Supplied material:

■ ■ ■ ■

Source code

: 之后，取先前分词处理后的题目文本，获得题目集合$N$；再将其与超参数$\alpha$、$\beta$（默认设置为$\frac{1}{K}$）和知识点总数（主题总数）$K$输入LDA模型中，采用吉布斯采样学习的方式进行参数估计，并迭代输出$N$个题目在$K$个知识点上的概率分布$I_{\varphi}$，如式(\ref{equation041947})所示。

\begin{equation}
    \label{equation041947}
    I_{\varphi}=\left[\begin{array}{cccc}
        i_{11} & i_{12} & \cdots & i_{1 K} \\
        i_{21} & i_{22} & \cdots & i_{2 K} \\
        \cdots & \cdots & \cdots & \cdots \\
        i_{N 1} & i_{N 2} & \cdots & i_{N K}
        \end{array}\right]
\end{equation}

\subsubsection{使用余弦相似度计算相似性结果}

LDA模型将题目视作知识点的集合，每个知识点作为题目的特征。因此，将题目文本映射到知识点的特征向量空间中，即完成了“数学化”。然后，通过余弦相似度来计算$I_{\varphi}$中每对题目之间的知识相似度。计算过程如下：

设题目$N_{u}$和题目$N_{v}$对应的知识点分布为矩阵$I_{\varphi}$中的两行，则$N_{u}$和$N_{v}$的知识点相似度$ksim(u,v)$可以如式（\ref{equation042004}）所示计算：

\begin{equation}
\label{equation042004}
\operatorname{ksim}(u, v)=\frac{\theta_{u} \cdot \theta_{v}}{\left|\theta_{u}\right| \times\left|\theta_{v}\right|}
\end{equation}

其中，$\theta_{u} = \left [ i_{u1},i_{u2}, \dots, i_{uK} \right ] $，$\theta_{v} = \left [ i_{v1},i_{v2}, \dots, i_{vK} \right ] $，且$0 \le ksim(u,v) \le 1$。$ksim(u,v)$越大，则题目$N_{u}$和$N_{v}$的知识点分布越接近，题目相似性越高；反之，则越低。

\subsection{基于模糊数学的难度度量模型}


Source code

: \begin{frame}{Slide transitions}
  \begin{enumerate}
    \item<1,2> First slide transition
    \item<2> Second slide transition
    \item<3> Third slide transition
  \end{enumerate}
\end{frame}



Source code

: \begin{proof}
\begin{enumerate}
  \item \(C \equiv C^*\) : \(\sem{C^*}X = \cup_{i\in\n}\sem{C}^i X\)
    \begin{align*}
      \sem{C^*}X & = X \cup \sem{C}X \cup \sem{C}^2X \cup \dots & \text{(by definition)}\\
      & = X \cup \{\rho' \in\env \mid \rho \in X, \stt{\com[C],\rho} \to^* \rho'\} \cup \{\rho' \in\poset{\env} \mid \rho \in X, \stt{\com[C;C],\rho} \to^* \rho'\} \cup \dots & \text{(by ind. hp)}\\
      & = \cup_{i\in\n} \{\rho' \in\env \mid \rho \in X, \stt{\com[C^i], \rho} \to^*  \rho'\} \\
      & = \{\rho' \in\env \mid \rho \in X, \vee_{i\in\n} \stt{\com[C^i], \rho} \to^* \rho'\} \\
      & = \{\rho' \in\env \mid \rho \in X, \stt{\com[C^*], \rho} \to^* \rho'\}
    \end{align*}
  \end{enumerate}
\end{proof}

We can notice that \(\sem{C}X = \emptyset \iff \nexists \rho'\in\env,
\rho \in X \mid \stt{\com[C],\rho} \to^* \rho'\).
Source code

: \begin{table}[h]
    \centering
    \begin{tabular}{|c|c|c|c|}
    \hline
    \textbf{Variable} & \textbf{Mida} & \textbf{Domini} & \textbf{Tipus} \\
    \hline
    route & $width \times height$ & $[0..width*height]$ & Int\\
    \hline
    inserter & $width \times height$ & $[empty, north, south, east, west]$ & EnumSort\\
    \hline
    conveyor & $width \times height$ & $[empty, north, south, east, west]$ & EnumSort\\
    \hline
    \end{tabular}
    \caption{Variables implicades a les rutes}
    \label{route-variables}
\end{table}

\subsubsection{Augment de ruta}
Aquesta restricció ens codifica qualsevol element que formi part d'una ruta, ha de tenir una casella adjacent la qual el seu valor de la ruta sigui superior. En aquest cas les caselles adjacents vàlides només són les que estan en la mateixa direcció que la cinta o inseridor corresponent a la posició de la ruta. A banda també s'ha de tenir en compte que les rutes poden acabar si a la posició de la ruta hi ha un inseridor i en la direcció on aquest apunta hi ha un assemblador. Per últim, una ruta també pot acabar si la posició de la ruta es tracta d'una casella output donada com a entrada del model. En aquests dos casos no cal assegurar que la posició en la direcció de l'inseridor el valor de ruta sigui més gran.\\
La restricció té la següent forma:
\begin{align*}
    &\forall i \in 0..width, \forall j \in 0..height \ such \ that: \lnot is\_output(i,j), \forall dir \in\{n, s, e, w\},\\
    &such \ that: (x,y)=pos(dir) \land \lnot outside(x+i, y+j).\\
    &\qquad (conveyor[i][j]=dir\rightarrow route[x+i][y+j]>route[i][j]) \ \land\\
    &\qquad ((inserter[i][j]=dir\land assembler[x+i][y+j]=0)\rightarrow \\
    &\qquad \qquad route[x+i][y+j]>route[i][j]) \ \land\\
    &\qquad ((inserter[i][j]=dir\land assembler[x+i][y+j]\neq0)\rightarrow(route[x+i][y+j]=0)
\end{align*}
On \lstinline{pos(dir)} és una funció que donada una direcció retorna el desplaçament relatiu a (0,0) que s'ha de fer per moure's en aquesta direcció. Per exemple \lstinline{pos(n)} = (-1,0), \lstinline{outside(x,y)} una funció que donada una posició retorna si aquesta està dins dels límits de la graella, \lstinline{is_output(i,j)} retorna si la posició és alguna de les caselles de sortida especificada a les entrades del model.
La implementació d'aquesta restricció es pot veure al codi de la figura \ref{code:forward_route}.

■ ■ ■ ■

What is required: What lines in the material above hold the word "array"? Pull them out.

Answer to this problem:
    I_{\varphi}=\left[\begin{array}{cccc}
        \end{array}\right]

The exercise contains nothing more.